▶ [ASSIGNED TASK]: I'd like every line in the following listing that holds "completo" copied.

▶ [RECORDS SUPPLIED]:
----
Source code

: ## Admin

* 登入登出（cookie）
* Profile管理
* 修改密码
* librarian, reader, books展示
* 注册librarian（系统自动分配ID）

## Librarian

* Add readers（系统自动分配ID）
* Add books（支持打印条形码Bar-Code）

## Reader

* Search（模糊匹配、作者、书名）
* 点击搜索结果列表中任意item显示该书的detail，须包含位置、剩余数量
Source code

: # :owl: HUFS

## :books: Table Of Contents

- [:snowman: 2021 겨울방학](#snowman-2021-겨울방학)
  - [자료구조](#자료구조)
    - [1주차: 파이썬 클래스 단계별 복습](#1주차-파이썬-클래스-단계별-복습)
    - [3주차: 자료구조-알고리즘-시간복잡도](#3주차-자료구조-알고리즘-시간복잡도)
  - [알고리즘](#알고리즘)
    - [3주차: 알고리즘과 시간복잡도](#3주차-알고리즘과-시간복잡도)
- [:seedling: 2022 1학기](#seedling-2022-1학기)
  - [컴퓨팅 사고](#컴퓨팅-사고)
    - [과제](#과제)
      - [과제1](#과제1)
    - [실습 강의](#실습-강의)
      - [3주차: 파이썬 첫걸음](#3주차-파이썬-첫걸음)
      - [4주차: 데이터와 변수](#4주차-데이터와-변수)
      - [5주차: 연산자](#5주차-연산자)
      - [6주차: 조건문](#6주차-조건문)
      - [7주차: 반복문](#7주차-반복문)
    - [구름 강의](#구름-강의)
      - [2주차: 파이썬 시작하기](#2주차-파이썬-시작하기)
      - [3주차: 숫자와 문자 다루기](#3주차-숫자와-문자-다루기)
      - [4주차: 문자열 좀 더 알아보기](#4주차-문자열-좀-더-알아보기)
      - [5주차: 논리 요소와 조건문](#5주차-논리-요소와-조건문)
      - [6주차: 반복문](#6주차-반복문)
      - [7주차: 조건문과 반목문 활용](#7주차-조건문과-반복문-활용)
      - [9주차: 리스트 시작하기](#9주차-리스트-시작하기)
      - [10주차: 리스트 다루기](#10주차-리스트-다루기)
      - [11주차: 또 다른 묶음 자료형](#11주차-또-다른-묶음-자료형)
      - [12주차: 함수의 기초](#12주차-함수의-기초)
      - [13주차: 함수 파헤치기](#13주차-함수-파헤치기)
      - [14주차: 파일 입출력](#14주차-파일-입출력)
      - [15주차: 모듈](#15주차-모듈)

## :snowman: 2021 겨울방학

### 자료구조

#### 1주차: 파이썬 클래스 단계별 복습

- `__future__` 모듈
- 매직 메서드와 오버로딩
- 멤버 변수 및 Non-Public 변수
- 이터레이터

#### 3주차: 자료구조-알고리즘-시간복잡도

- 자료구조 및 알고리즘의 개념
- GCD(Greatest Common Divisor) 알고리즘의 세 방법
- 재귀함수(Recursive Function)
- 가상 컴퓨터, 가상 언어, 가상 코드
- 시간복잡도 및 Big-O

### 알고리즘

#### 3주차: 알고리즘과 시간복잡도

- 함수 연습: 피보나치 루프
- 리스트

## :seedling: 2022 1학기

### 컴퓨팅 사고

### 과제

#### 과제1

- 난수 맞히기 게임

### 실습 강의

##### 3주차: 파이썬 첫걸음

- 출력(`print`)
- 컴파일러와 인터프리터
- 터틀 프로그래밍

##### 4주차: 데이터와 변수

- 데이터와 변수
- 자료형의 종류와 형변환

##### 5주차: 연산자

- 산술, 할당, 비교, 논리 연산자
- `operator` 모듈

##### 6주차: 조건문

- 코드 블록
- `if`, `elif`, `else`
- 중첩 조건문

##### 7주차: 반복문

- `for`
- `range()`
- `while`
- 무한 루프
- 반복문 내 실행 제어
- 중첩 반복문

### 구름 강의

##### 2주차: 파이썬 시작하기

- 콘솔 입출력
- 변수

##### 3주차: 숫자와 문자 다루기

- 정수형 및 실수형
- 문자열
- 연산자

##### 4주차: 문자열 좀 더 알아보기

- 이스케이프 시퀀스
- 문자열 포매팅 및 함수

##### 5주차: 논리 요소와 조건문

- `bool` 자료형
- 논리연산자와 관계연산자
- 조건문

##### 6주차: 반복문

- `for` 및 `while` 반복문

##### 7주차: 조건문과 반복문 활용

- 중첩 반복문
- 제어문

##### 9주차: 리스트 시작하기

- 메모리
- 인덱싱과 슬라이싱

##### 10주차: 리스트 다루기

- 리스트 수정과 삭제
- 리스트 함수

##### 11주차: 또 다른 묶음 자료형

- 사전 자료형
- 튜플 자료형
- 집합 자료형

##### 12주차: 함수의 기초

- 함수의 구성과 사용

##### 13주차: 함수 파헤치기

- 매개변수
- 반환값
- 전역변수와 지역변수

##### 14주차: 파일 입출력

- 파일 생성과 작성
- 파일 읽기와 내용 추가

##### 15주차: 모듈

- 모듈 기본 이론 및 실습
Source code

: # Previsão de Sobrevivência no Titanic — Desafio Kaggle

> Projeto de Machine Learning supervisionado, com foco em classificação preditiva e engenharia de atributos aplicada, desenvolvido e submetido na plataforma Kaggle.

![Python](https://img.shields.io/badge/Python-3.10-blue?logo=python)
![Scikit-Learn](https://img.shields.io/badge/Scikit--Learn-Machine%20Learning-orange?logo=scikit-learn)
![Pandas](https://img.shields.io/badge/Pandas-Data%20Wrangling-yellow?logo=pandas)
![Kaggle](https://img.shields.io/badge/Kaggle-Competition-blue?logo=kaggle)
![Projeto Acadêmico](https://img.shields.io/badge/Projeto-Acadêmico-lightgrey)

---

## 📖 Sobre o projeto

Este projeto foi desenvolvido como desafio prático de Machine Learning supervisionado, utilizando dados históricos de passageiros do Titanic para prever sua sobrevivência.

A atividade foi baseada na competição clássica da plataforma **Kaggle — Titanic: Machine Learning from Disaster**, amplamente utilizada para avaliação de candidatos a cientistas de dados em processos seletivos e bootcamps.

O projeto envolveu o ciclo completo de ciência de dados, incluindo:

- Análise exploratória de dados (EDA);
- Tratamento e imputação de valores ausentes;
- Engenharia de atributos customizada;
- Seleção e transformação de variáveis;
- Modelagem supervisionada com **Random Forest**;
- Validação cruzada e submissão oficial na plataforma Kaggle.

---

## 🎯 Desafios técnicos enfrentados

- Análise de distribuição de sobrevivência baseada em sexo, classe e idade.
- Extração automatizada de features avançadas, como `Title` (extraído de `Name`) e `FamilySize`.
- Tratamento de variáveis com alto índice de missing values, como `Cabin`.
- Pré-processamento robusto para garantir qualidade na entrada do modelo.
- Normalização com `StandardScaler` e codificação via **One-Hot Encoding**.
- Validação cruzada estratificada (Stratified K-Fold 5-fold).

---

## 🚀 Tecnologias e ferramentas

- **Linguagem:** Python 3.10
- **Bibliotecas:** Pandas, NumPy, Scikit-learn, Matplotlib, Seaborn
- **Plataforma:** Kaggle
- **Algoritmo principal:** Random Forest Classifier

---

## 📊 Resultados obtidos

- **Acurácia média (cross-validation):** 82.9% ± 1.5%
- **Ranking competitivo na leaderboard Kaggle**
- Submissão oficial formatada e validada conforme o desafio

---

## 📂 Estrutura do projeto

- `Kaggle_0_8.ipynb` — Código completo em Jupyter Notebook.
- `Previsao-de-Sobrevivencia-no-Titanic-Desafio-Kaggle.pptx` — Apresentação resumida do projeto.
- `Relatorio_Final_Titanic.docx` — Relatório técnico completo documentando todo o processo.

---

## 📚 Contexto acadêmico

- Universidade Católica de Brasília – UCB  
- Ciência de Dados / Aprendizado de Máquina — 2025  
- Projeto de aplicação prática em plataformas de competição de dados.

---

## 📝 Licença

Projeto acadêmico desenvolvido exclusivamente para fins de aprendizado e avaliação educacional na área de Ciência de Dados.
----
▶ [RESULT OF THIS EXERCISE]:
O projeto envolveu o ciclo completo de ciência de dados, incluindo:
- `Kaggle_0_8.ipynb` — Código completo em Jupyter Notebook.
- `Relatorio_Final_Titanic.docx` — Relatório técnico completo documentando todo o processo.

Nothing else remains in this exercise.